Sunday, January 27, 2008

First BLM cattle seizures for trespassing Nevada since 2002

By Scott Sonner

RENO, Nev. – Federal agents seized more than 100 cattle and jailed a 66-year-old woman who owns some of them in the first U.S. criminal or civil enforcement action in five years against Nevada ranchers accused of trespassing livestock on public land.

Bureau of Land Management rangers began impounding the cattle across a 10-mile stretch of the high desert rangeland in north central Nevada on Monday. They said Inger Casey and Larry “Dudley” Hiibel had been grazing cattle on BLM land without a permit for more than three years and failed to comply with federal court orders this fall demanding they keep them off U.S. land.

“They've never had permits or authorization to have their cattle on public lands,” said BLM spokesman Doran Sanchez, who counted 107 cattle that have been impounded.

Long at odds with the BLM, the two ranchers maintain the U.S. government has no legal jurisdiction over rangeland in Nevada, although federal courts have ruled otherwise.

“They are arresting people for doing nothing but trying to drive their cattle,” Hiibel told The Associated Press.

Hiibel, 63, took an unrelated case all the way to the U.S. Supreme Court in 2004 before he lost his argument he did not have to give his name to law officers who stopped him and his daughter on a rural road near his ranch outside Winnemucca four years before.

On Thursday, he was working with his daughter and brother in a snowstorm to try to move some of his remaining cattle off BLM land and onto a neighbor's field.

“I'm behind about 150 cows in a blizzard with icicles on my whiskers,” Hiibel said from near the Pershing-Humboldt county line about 165 miles northeast of Reno. “We're trying to get them out of the way of the BLM as a temporary thing. They didn't get them all.”

Casey went before U.S. Magistrate Judge Robert McQuaid on Tuesday on the criminal complaint filed by the U.S. Attorney's Office alleging she “knowingly did forcibly assault, resist, oppose, impede, intimidate and interfere” with BLM law officers.

The judge released her on her own recognizance and set her arraignment for Jan. 30.

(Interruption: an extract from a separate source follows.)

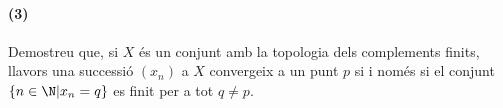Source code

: \paragraph{(3)}
Demostreu que, si $X$ és un conjunt amb la topologia dels complements finits, llavors una successió $(x_n)$ a $X$ convergeix a un punt $p$ si i només si el conjunt $\{n \in \N | x_n = q \}$ es finit per a tot $q \neq p$.\\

BLM special agent Zachary Oper said in an affidavit that Casey drove her pickup toward five BLM employees at a high rate of speed and that one perceived she was trying to run them over. She later allegedly hit one of the BLM ranger's ATVs before agents stopped her truck, “pulled her out of her vehicle and arrested her,” he said.

Casey's version is different. She said she slammed on her brakes when a ranger stopped in front of her and an ATV ran into the side of her truck.

“I was going straight and he hit me on the side,” Casey said. “I was going to get out, but they told me to get out, really rough and mean. So I said, 'No, I'm not getting out.'

“They jerked me out so hard they ripped my clothes in the front, my heavy T-shirt and sweatshirt zipper,” she said. “I'm a 66-year-old woman who will soon be 67 and they threw me on the ground.”

The last time the BLM seized trespassing cattle in Nevada was in 2002 – about 150 animals that the Te-Moak Band Western Shoshone tribe was grazing south of Elko. In 2001, the agency impounded 62 cattle from Goldfield rancher Ben Colvin.